Since 2005, on the construction site of Phu Truong (Ham Thuan Bac – Binh Thuan), people have found a number of pieces of ceramic and terra-cotta tiles. Later, the Binh Thuan Museum has made a test and analysis to show that this site used to be an area for ceramics kiln dating back 10th -11th centuries and of Champa people.
Realizing the feasibility of the relic, the Museum of Vietnamese History (now the VNMH Museum) has collaborated with the Binh Thuan Department of Cultures, Sports and Tourism to do an excavation on the site.
The site where the kiln was
The kiln ruin was located in an area where the Champa people lived, next to the coastal of Phan Thiet. Far from 5km to the north is the archaeological relic of Bau Hoe (dating back the Late Stone Age to the Early Iron Age). Next by, there were traces found for the burial jars of Sa Huynh Culture. At the moment, citizens are mainly Kinh groups that migrated from Quang Ngai and Phu Yen provinces in the 19th-20th centuries.
The ruin of Phu Truong Kiln
The excavation was made by digging 4 holes in different points on an area of 56m2. The results are as followed:
In the first hole: we found a trace or a part of the kiln base in 0,4m thick (3 layers in different colors). Another part of kiln base is 3,8m x 4,4m wide. The base was a composite of earth turning into terra-cotta as the impact of firing, and in grey white and red brown colors. The attached objects are terra-cotta vessels and the kiln wall, dating back as by late 19th century, early 20th century.
Hole no. II & III: we found the scraps, ashes, samples of terra-cotta vessels with same date as that of the first one. With big quantity of scraps and ashes (in thickness of 0,8m), it says the kiln had been operated for a long duration.
Phu Truong terra-cotta vessels
Phu Truong terra-cotta lamp base samples
Hole IV: 0,9m depth, sloping from west to east, with 2 layers: the first layer is 0,2-0,4m thick, containing construction materials (tiles), ashes and samples of terra-cotta vessels, the second layer is 0,15-0,5m thick, containing broken pieces of tiles dating back 20th century. It says there was a kiln existed but might be the kiln for firing the construction materials, so it is different from the previous holes. According to the types of materials, that kiln has a date as later than others or at the 20th century.
Construction materials found in Phu Truong Kiln
The fired objects of Phu Truong Kiln mainly are terra-cotta vessels and lamps, pots, casting forms, censors, cuspidors, monkey statues, lion statues...
In conclusion, through the traces found in the hole 1, it says Phu Truong Kiln had faced northern south direction or to the old water stream to secure the wind power. The kiln based was sloping from north to south.

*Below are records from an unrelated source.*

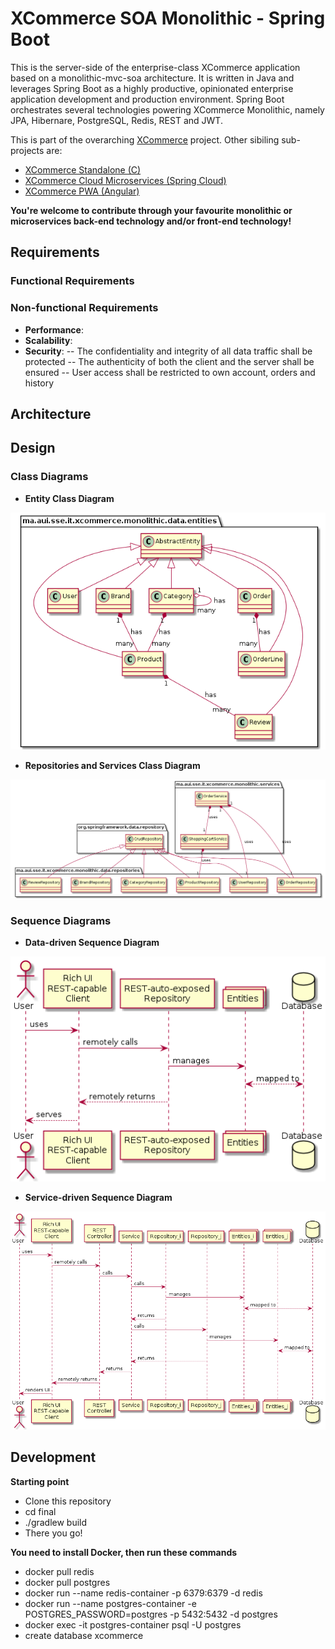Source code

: # XCommerce SOA Monolithic - Spring Boot
This is the server-side of the enterprise-class XCommerce application based on a monolithic-mvc-soa architecture. It is written in Java and leverages Spring Boot as a highly productive, opinionated enterprise application development and production environment. Spring Boot orchestrates several technologies powering XCommerce Monolithic, namely JPA, Hibernare, PostgreSQL, Redis, REST and JWT.

This is part of the overarching [XCommerce](https://github.com/oiraqi/xcommerce) project. Other sibiling sub-projects are:
- [XCommerce Standalone (C)](https://github.com/oiraqi/xcommerce-standalone-c)
- [XCommerce Cloud Microservices (Spring Cloud)](https://github.com/oiraqi/xcommerce-microservices)
- [XCommerce PWA (Angular)](https://github.com/oiraqi/xcommerce-client-angular)

**You're welcome to contribute through your favourite monolithic or microservices back-end technology and/or front-end technology!**
## Requirements
### Functional Requirements
### Non-functional Requirements
- **Performance**: 
- **Scalability**: 
- **Security**:
-- The confidentiality and integrity of all data traffic shall be protected
-- The authenticity of both the client and the server shall be ensured
-- User access shall be restricted to own account, orders and history

## Architecture

## Design
### Class Diagrams
- **Entity Class Diagram**
<p align="center">
  <img src="final/design/class-diagrams/EntityClassDiagram.png">
</p>

- **Repositories and Services Class Diagram**
<p align="center">
  <img src="final/design/class-diagrams/RepositoriesServicesClassDiagram.png">
</p>

### Sequence Diagrams
- **Data-driven Sequence Diagram**
<p align="center">
  <img src="final/design/sequence-diagrams/DataDrivenSequenceDiagram.png">
</p>

- **Service-driven Sequence Diagram**
<p align="center">
  <img src="final/design/sequence-diagrams/ServiceDrivenSequenceDiagram.png">
</p>

## Development
**Starting point**
- Clone this repository
- cd final
- ./gradlew build
- There you go!

**You need to install Docker, then run these commands**
- docker pull redis
- docker pull postgres
- docker run --name redis-container -p 6379:6379 -d redis
- docker run --name postgres-container -e POSTGRES_PASSWORD=postgres -p 5432:5432 -d postgres
- docker exec -it postgres-container psql -U postgres
- create database xcommerce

The kiln was made by digging into the earth and constructing the wall. After each time of firing, the wall was destroyed, but leaving the bottom for the next firing. In Phu Truong area, it had 2 kinds of firing kiln, one for the terra-cotta wares (holes I,II,III) and the other for tiles (hole IV), lasting from the 19th century to the early 20th century.
Obviously, through study about the relics, we have a chance to know about the development and history of the region. This area used to be homeland of Champa people (previously Sa Huynh Culture). But it had a change in the inhabitants. At the moment, the citizens are mainly from Central shifted in the 19th - 20th centuries. When the Champa people changed their inhabitance, they had left favorable conditions of geography and environment for the newcomers. The mounds which were used for building the firing kilns, with the water and natural resources were continued to be exploited. In reality, the objects found in the kiln ruin considerably match with the history as explained.